* _What is needed_
In the listing that follows, how many lines hold the string "configure"? Answer with the number only.

* _Records shown_
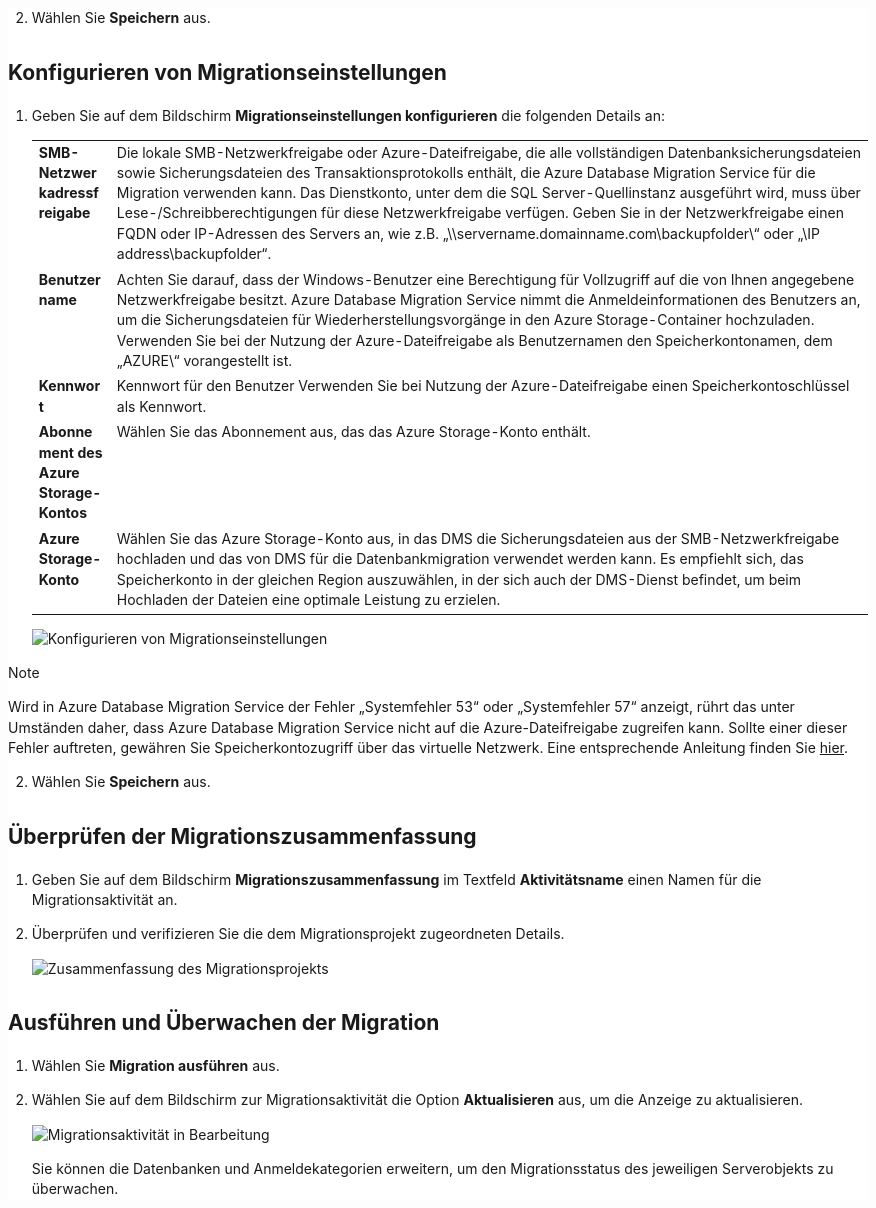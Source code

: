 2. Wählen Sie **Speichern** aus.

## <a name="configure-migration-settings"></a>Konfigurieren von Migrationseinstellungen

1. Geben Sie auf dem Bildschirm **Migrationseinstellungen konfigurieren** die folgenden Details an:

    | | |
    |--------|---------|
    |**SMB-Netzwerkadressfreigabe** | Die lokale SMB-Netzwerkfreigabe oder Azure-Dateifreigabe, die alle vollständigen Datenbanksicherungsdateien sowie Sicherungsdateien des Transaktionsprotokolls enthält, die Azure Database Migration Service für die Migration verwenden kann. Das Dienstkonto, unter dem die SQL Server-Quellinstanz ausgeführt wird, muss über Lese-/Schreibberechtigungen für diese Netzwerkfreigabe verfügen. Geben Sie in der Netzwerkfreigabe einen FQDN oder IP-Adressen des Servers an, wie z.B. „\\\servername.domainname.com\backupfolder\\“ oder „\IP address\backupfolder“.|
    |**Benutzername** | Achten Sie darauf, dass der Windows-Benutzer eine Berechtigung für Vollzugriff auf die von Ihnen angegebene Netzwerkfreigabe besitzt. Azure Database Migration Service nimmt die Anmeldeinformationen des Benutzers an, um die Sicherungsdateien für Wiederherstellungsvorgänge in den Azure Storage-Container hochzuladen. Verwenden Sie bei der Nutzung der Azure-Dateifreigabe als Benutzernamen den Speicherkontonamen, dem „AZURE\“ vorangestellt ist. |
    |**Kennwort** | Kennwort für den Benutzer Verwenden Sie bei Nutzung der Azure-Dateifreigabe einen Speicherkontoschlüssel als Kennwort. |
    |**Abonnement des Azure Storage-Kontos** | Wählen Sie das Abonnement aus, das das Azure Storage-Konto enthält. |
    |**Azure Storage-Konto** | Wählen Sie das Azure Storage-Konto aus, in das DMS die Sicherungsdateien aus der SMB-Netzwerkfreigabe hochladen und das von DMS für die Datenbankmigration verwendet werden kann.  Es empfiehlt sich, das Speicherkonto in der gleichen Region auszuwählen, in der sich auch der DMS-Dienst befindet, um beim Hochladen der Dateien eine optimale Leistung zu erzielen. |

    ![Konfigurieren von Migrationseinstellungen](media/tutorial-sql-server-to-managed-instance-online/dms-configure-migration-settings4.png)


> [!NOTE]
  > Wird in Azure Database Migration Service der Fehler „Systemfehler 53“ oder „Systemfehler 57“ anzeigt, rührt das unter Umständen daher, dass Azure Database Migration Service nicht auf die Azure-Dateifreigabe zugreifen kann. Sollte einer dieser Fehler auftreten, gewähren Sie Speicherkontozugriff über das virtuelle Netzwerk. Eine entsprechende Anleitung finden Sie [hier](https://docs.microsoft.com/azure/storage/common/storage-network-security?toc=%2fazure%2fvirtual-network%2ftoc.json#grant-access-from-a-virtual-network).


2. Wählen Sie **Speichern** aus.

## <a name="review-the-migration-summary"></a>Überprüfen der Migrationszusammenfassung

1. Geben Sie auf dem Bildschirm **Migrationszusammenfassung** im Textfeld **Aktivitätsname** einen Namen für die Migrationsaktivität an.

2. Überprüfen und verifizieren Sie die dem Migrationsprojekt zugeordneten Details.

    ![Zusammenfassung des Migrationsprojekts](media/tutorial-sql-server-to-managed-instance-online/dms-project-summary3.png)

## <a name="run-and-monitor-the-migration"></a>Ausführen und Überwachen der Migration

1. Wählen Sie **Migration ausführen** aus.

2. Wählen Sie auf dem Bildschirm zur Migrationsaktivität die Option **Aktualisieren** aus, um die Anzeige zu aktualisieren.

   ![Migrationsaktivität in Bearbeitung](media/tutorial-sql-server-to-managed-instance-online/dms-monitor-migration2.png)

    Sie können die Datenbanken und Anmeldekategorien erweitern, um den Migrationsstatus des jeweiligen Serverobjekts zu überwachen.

* * *

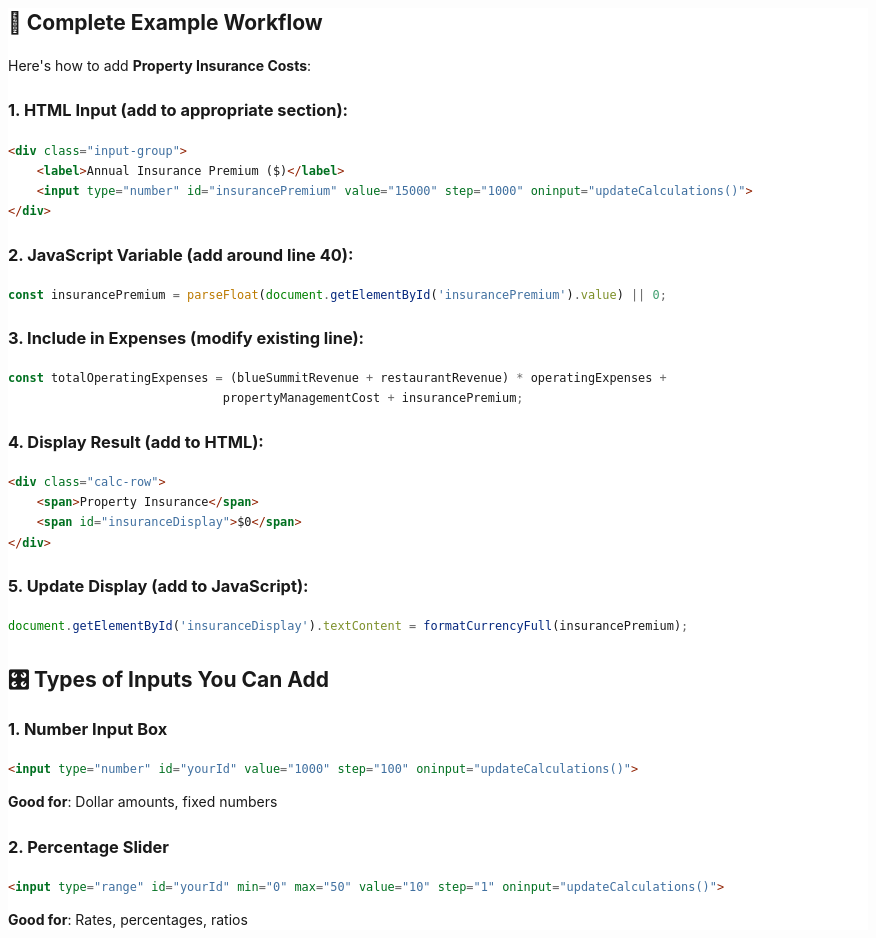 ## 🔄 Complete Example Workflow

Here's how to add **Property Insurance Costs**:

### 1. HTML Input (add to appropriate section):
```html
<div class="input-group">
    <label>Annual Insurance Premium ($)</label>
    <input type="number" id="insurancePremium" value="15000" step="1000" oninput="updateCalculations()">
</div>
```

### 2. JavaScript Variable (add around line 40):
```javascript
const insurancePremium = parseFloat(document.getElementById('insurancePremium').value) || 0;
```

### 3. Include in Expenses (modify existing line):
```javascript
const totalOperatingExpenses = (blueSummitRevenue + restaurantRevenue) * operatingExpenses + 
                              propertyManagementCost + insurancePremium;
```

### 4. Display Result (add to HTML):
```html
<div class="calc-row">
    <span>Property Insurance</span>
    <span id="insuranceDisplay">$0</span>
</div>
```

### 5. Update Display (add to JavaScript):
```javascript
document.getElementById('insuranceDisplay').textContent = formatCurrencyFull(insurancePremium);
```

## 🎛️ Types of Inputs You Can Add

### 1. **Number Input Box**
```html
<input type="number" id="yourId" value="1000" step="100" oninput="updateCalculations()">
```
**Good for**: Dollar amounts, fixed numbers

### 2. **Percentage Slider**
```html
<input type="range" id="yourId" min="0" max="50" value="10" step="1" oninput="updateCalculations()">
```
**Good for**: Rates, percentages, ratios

--

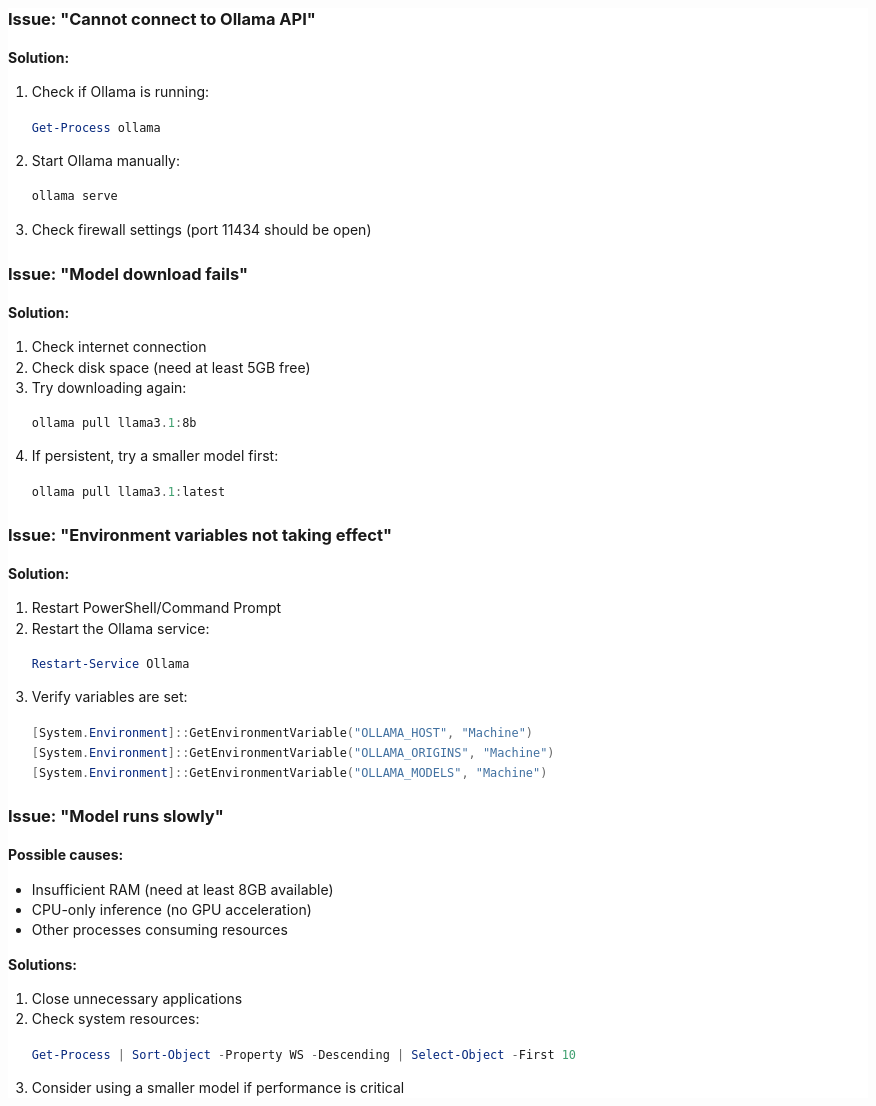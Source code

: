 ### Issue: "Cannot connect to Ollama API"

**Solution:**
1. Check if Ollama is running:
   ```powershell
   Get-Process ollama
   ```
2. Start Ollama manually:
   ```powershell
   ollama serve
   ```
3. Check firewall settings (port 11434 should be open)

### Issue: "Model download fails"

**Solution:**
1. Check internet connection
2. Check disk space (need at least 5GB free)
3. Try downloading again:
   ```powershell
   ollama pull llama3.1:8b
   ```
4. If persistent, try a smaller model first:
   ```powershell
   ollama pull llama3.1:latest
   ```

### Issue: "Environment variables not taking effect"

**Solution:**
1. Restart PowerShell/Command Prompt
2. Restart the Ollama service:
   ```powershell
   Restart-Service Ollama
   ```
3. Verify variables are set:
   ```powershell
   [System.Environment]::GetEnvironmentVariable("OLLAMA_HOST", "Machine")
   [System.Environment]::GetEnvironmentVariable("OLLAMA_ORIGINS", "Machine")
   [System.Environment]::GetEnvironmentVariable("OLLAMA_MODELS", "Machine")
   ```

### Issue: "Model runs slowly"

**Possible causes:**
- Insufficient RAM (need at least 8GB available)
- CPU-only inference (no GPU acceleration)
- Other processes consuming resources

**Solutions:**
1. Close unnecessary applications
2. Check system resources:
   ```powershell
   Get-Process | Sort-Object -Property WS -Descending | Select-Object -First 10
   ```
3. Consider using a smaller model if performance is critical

* _Your solution_
2